**Work to be completed**
In the listing below, which lines contain the string "está"? Copy them all.

>>>>>

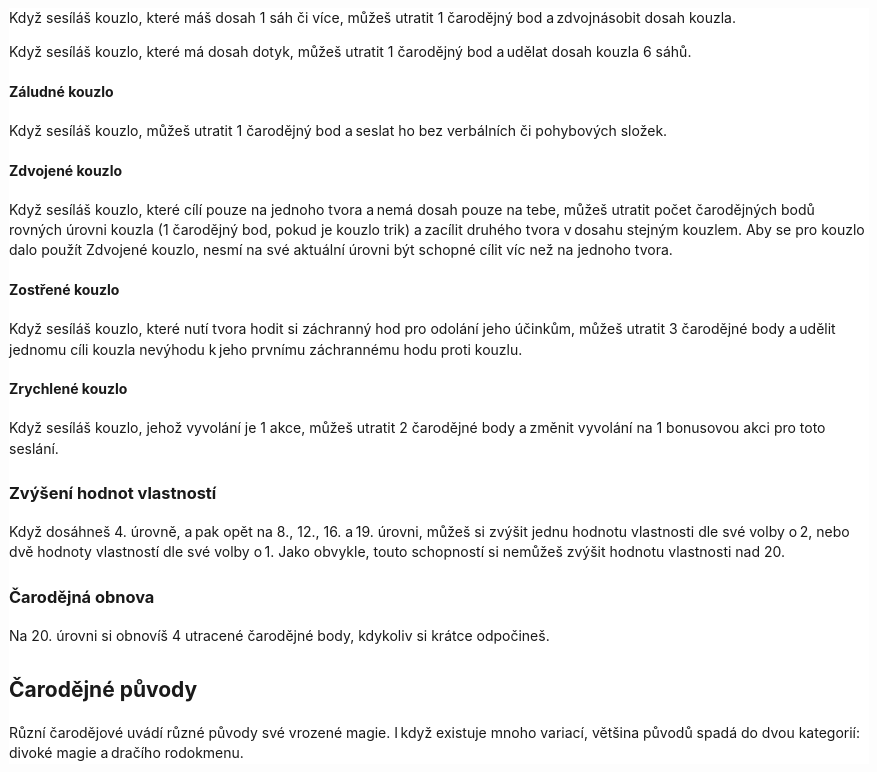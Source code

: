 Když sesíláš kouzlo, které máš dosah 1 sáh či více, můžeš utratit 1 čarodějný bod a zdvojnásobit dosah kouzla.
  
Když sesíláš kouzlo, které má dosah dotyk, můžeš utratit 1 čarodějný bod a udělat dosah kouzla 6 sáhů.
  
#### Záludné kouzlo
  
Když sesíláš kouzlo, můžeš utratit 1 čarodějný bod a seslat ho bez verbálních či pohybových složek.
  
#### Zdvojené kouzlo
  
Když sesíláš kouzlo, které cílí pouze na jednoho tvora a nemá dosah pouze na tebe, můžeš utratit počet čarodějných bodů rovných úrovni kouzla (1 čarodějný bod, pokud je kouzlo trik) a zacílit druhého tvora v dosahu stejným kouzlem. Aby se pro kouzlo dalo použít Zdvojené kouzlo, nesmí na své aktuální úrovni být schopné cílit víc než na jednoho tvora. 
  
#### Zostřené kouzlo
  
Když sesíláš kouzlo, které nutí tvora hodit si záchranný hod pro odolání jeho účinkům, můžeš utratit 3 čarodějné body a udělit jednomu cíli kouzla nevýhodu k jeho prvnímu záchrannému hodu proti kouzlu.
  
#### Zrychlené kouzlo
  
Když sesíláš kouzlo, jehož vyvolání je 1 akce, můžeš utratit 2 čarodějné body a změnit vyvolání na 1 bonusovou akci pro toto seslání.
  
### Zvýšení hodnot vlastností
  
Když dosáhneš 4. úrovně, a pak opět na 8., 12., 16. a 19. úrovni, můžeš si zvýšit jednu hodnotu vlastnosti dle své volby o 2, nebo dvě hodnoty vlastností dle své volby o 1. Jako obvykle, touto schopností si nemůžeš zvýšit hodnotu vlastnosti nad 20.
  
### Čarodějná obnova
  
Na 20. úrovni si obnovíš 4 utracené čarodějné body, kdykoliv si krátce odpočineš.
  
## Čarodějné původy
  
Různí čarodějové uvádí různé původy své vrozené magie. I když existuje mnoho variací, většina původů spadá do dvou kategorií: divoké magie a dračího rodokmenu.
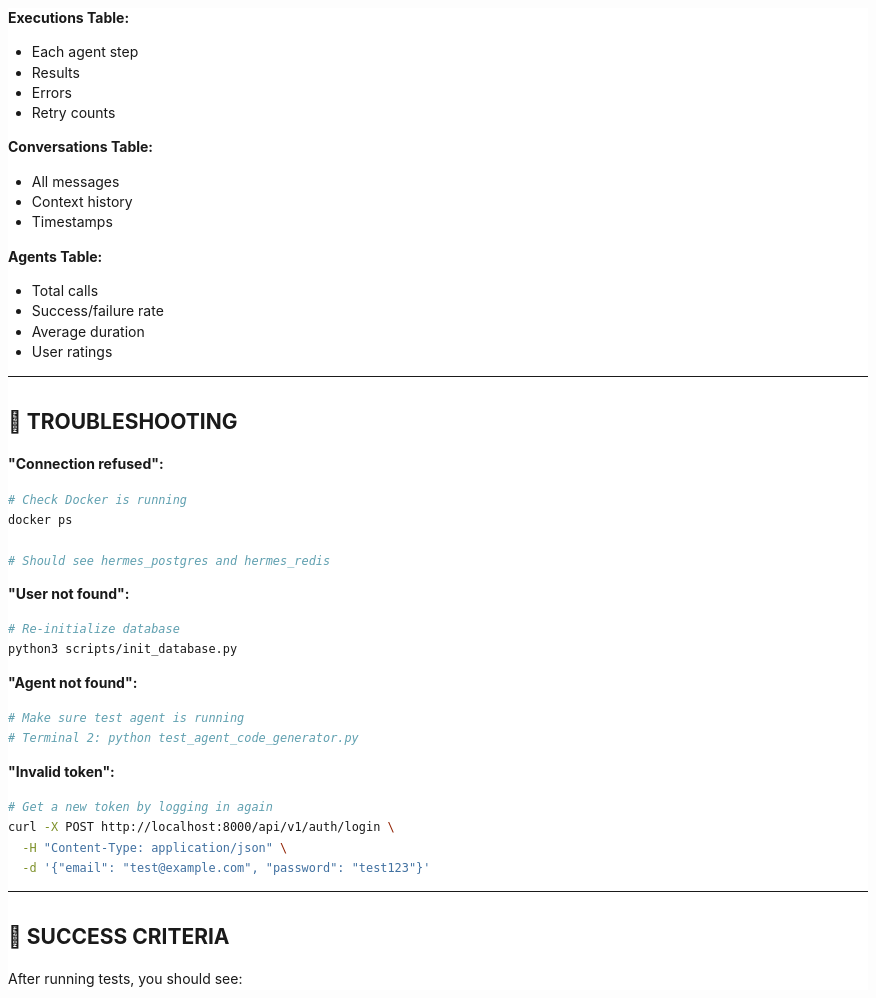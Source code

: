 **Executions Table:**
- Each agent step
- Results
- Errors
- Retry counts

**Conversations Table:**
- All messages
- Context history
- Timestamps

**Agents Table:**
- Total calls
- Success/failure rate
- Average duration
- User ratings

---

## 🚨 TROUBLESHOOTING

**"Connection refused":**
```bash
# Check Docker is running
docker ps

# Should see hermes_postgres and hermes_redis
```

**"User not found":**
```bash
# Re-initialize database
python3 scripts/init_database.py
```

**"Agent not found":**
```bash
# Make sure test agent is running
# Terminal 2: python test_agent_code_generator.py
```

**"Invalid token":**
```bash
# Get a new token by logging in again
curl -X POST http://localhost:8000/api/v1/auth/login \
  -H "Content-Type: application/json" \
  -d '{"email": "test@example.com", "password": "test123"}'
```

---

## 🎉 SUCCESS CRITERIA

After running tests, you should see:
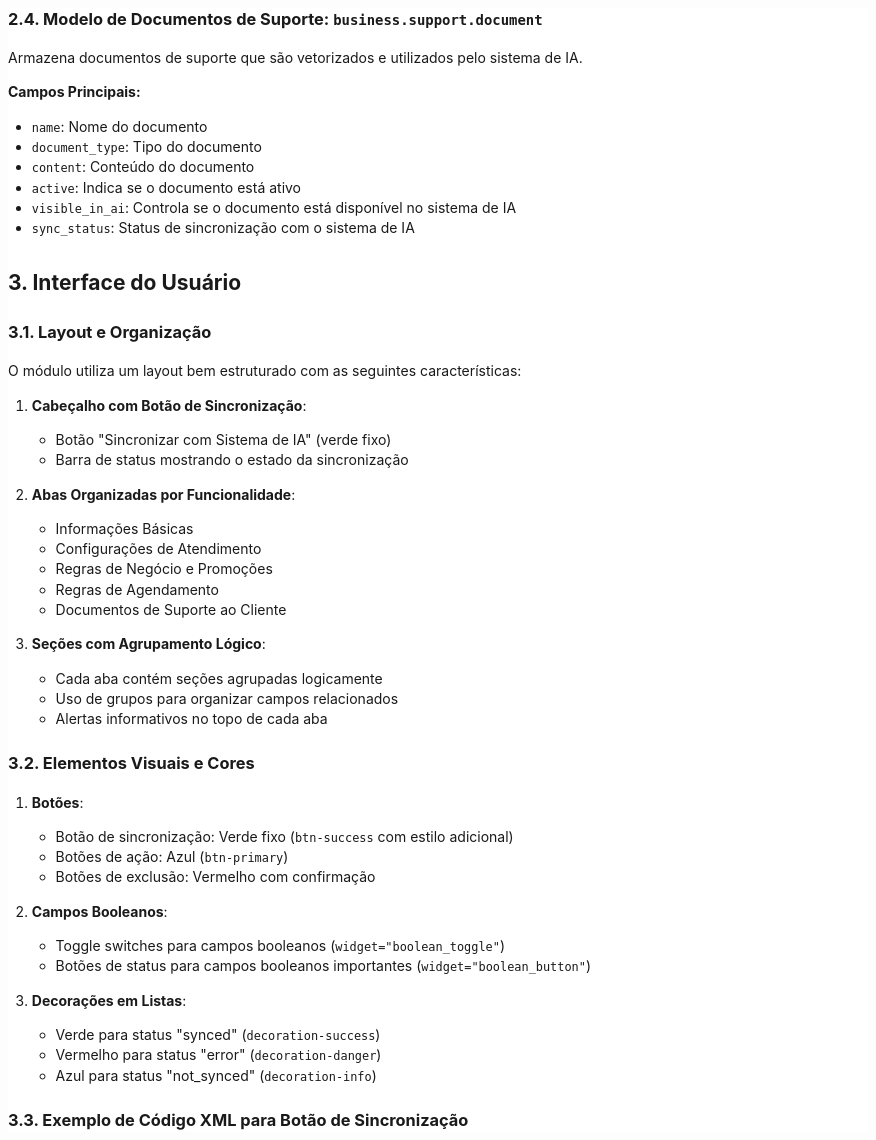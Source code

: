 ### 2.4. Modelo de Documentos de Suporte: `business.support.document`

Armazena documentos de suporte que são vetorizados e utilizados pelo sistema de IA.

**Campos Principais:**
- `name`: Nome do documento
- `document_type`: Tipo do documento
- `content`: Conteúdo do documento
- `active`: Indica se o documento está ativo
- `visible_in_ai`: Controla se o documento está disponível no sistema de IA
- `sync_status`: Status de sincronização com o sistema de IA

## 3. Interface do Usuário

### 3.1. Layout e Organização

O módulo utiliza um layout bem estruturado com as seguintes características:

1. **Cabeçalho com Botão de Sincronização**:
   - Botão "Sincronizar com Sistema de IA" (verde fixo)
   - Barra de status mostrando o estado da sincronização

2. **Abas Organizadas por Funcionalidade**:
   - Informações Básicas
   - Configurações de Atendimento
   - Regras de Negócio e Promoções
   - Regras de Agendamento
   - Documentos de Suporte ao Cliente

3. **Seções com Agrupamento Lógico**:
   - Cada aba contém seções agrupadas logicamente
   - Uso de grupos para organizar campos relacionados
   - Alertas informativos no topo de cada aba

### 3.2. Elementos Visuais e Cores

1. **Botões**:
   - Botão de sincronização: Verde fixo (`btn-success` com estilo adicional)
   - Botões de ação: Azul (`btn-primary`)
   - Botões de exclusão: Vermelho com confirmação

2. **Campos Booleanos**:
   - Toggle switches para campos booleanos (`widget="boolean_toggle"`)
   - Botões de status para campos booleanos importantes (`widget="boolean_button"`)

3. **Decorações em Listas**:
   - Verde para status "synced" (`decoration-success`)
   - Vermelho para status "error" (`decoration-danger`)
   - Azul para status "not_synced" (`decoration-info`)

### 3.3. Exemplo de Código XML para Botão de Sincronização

<<<<<

**Task answer**
- `active`: Indica se o documento está ativo
- `visible_in_ai`: Controla se o documento está disponível no sistema de IA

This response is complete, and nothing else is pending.